### DIRECTIONS FOR THIS TASK
An unchanged copy of every record below, without pictures, is the goal.

### EXERCISE DATA
════════

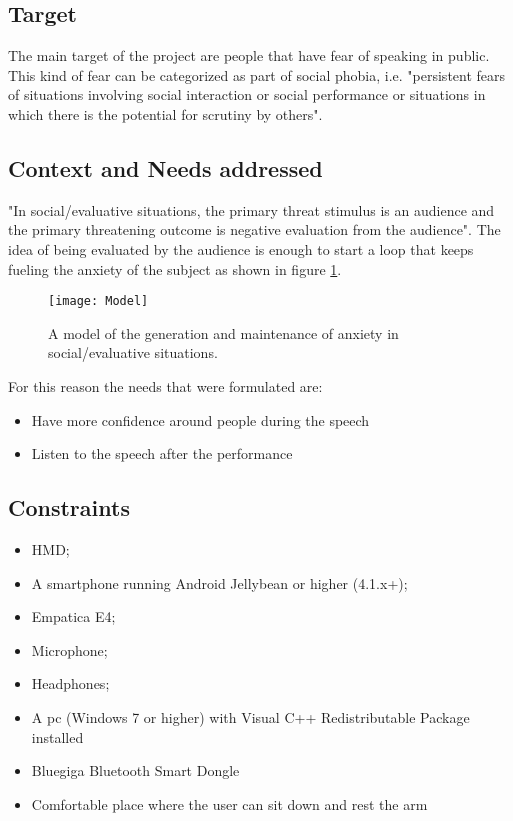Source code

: \subsection{Target}
The main target of the project are people that have fear of speaking in public. This kind of fear can be categorized as part of social phobia, i.e. "persistent fears of situations involving social interaction or social performance or situations in which there is the potential for scrutiny by others"\cite{model}.

\subsection{Context and Needs addressed}
"In social/evaluative situations, the primary threat stimulus is an audience and the primary threatening outcome is negative evaluation from the audience"\cite{model}.
The idea of being evaluated by the audience is enough to start a loop that keeps fueling the anxiety of the subject as shown in figure \ref{fig:model}.
\begin{figure}[!h]
	\centering
	\texttt{[image: Model]}
	\caption{A model of the generation and maintenance of anxiety in social/evaluative situations\cite{model}.}\label{fig:model}
\end{figure}

For this reason the needs that were formulated are:
\begin{itemize}
	\item Have more confidence around people during the speech
	\item Listen to the speech after the performance
\end{itemize}

\subsection{Constraints}
\begin{itemize}
	\item HMD;
	\item A smartphone running Android Jellybean or higher (4.1.x+);
	\item Empatica E4;
	\item Microphone;
	\item Headphones;
	\item A pc (Windows 7 or higher) with Visual C++ Redistributable Package installed
	\item Bluegiga Bluetooth Smart Dongle
	\item Comfortable place where the user can sit down and rest the arm
\end{itemize}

════════

### SOLVED EXERCISE
Source code

: \subsection{Target}
The main target of the project are people that have fear of speaking in public. This kind of fear can be categorized as part of social phobia, i.e. "persistent fears of situations involving social interaction or social performance or situations in which there is the potential for scrutiny by others"\cite{model}.

\subsection{Context and Needs addressed}
"In social/evaluative situations, the primary threat stimulus is an audience and the primary threatening outcome is negative evaluation from the audience"\cite{model}.
The idea of being evaluated by the audience is enough to start a loop that keeps fueling the anxiety of the subject as shown in figure \ref{fig:model}.
\begin{figure}[!h]
	\centering
	\texttt{[image: Model]}
	\caption{A model of the generation and maintenance of anxiety in social/evaluative situations\cite{model}.}\label{fig:model}
\end{figure}

For this reason the needs that were formulated are:
\begin{itemize}
	\item Have more confidence around people during the speech
	\item Listen to the speech after the performance
\end{itemize}

\subsection{Constraints}
\begin{itemize}
	\item HMD;
	\item A smartphone running Android Jellybean or higher (4.1.x+);
	\item Empatica E4;
	\item Microphone;
	\item Headphones;
	\item A pc (Windows 7 or higher) with Visual C++ Redistributable Package installed
	\item Bluegiga Bluetooth Smart Dongle
	\item Comfortable place where the user can sit down and rest the arm
\end{itemize}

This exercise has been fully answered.